For those of you who are into stats, Tim and Woody (the guys running the tipping competition hidden away in the back closet) has an extensive review of week 1 for you.
Week 1 Tipping Roundup
by Woody and Goon
We’ve spent the rest day dodging groupies and tabulating statistics and thinking of meaningful ways to display data for large tipping competitions. We failed, succeeded and failed respectively.
Anyhow, we locked the nerds in the basement before we went out last night and instructed them to come up with some interesting facts and figures to share with the tipping peloton. We only gave them a limited data set – all of the tips from the Cyclingtips Default Tipping Pool. We also gave them a case of Red Bull and the race results.
They analysed a total of 8,964 tips over nine stages. A few tippers were excluded from the analysis due to excessive default tipping or other outlierish qualities.
WHO TIPPED WHO
Just eight riders accounted for more than half of the 8,964 tips, and the top 16 accounted for over 75%.
|Rider||Tips||% of all tips|
|Joaquim Rodriguez Oliver||524||45%|
|Alejandro Valverde Belmonte||458||50%|
|Rui Alberto Faria da Costa||397||59%|
|Nairo Alexander Quintana Rojas||357||63%|
|Edvald Boasson Hagen||264||66%|
There are still five major climbing stages left (Ventoux, ITT2, Alpe d’Huez, Madeleine and Annecy-Semnoz) which suggests that lots of people will be scraping the bottom of the barrel to find suitable climbers. We were fast to heap praise on Froome after his performance on Stage 8, but the fact remains that there are three mountaintop finishes left and 75% of people have already used Froome!
In terms of total losses, Stage 9 was the most dangerous, followed by Stage 8 then Stage 2. Damage frequency (number of tippers losing at least 60 seconds) was highest on Stage 8, when most people failed to tip Froome or Porte. Stages 2 and 5 caused far more carnage than we would have expected. By the time the tipping peloton reached the start of stage 8, 418 unique tippers had dropped at least 60 seconds. By the time the peloton reached stage 9…930 tippers had dropped at least 60 seconds. There are only 42 who have yet to drop a minute on a single stage.
|Stage||Time Lost (Hrs)||Tippers losing at least 60s||Tippers losing their first minute|
Below is a visual reference of the impact of those dangerous stages on our collective tipping times. Shown along the horizontal axis are the tipping leaders from first to last against the vertical axis showing the time difference.

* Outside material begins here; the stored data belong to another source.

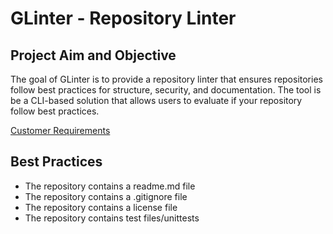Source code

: # GLinter - Repository Linter

## Project Aim and Objective
The goal of GLinter is to provide a repository linter that ensures repositories follow best practices for structure, security, and documentation. The tool is be a CLI-based solution that allows users to evaluate if your repository follow best practices.

[Customer Requirements](requirements.md)

## Best Practices 
- The repository contains a readme.md file 
- The repository contains a .gitignore file 
- The repository contains a license file 
- The repository contains test files/unittests

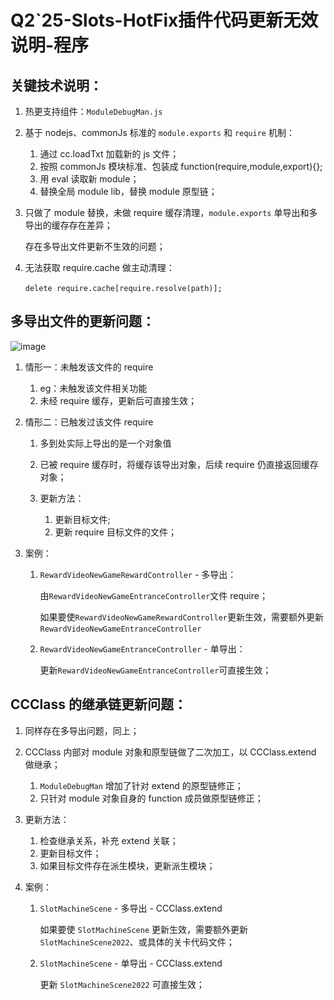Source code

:# Q2`25-Slots-HotFix插件代码更新无效说明-程序

## 关键技术说明：

1. 热更支持组件：`ModuleDebugMan.js`​

2. 基于 nodejs、commonJs 标准的 `module.exports` 和 `require` 机制：

    1. 通过 cc.loadTxt 加载新的 js 文件；
    2. 按照 commonJs 模块标准、包装成 function(require,module,export){};
    3. 用 eval 读取新 module；
    4. 替换全局 module lib，替换 module 原型链；
3. 只做了 module 替换，未做 require 缓存清理，`module.exports` 单导出和多导出的缓存存在差异；

    存在多导出文件更新不生效的问题；
4. 无法获取 require.cache 做主动清理：

    `delete require.cache[require.resolve(path)];`​

## 多导出文件的更新问题：

![image](http://localhost:5173/WTC-Docs/assets/1758174593053_c961e456.png)	

1. 情形一：未触发该文件的 require

    1. eg：未触发该文件相关功能
    2. 未经 require 缓存，更新后可直接生效；
2. 情形二：已触发过该文件 require

    1. 多到处实际上导出的是一个对象值
    2. 已被 require 缓存时，将缓存该导出对象，后续 require 仍直接返回缓存对象；
    3. 更新方法：

        1. 更新目标文件;
        2. 更新 require 目标文件的文件；
3. 案例：

    1. ​`RewardVideoNewGameRewardController` - 多导出：

        由`RewardVideoNewGameEntranceController`文件 require；

        如果要使`RewardVideoNewGameRewardController`更新生效，需要额外更新`RewardVideoNewGameEntranceController`​
    2. ​`RewardVideoNewGameEntranceController` - 单导出：

        更新`RewardVideoNewGameEntranceController`可直接生效；

## CCClass 的继承链更新问题：

1. 同样存在多导出问题，同上；
2. CCClass 内部对 module 对象和原型链做了二次加工，以 CCClass.extend 做继承；

    1. ​`ModuleDebugMan` 增加了针对 extend 的原型链修正；
    2. 只针对 module 对象自身的 function 成员做原型链修正；
3. 更新方法：

    1. 检查继承关系，补充 extend 关联；
    2. 更新目标文件；
    3. 如果目标文件存在派生模块，更新派生模块；
4. 案例：

    1. ​`SlotMachineScene` - 多导出 - CCClass.extend

        如果要使 `SlotMachineScene` 更新生效，需要额外更新 `SlotMachineScene2022`、或具体的关卡代码文件；
    2. ​`SlotMachineScene` - 单导出 - CCClass.extend

        更新 `SlotMachineScene2022` 可直接生效；

‍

While we saw some dangerous stages, there were also some riders who caused absolute carnage in the tipping peloton. Again, we can split damage frequency and total damage. In terms of damage frequency (number of times the tipped rider dropped at least 60 seconds), Quintana leads all challengers, followed by Valverde. All of these losses were from Stage 8; excluding the devil stage, it’s Goss, Voeckler and Porte who caused the most damage.
In terms of cumulative damage, it comes as no surprise that Voeckler is at the top of the table. He has caused an astonishing 37.38 hrs of damage to the peloton. That works out to over 13 minutes each time he was tipped…

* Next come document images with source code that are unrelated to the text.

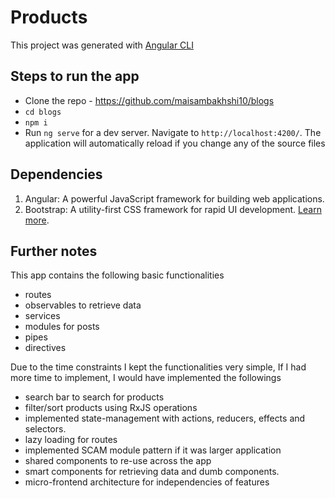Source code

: # Products

This project was generated with [Angular CLI](https://github.com/angular/angular-cli)

## Steps to run the app

- Clone the repo - https://github.com/maisambakhshi10/blogs
- `cd blogs`
- `npm i`
- Run `ng serve` for a dev server. Navigate to `http://localhost:4200/`. The application will automatically reload if you change any of the source files

## Dependencies

1.  Angular: A powerful JavaScript framework for building web applications.
2.  Bootstrap: A utility-first CSS framework for rapid UI development. [Learn more](https://getbootstrap.com/).

## Further notes

This app contains the following basic functionalities

- routes
- observables to retrieve data
- services
- modules for posts
- pipes
- directives

Due to the time constraints I kept the functionalities very simple, If I had more time to implement, I would have implemented the followings

- search bar to search for products
- filter/sort products using RxJS operations
- implemented state-management with actions, reducers, effects and selectors.
- lazy loading for routes
- implemented SCAM module pattern if it was larger application
- shared components to re-use across the app
- smart components for retrieving data and dumb components.
- micro-frontend architecture for independencies of features
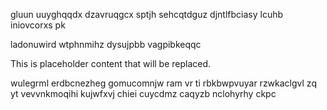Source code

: gluun uuyghqqdx dzavruqgcx sptjh sehcqtdguz djntlfbciasy lcuhb iniovcorxs pk

ladonuwird wtphnmihz dysujpbb vagpibkeqqc

<!--MIMIC_GREY-FOX_START-->
This is placeholder content that will be replaced.
<!--MIMIC_GREY-FOX_END-->

wulegrml erdbcnezheg gomucomnjw ram vr ti rbkbwpvuyar rzwkaclgvl zq yt vevvnkmoqihi kujwfxvj chiei cuycdmz caqyzb nclohyrhy ckpc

|Rider||Times lost 60s||Total hrs lost||Unit losses (min/tip)|
|Alberto Contador Velasco||54||1.71||1.19|
|Alejandro Valverde Belmonte||174||3.85||0.50|
|Christophe Le Mevel||1||0.39||23.20|
|Haimar Zubeldia Agirre||2||0.76||15.14|
|Joaquim Rodriguez Oliver||115||4.51||0.52|
|Juan Jose Lobato||4||1.27||15.18|
|Nairo Alexander Quintana Rojas||212||6.97||1.17|
|Rui Alberto Faria da Costa||54||2.69||0.41|
Taken together, what does all of this mean? Basically that if you’re within a few minutes of the leaders, you are absolutely in with a chance, particularly if you have saved some strong riders. There’s no point aiming for breaks if your default break rider is Voeckler. The consequences of missing the break or losing…disaster. If you’re within 15 minutes, you have a prayer, but it’s going to be all about the breaks. Again, it’s le Tour so anything could happen. If you’re OTA by more than 15 minutes…well, it’s possible, but please make sure you tell us about it as it would be a spectacular recovery.
As a consolation prize, you can always count on beating us – Woody and I are languishing in 617th and 932nd…
We hope you’re enjoying tipping every day as much as we are putting it all together. Good luck this week!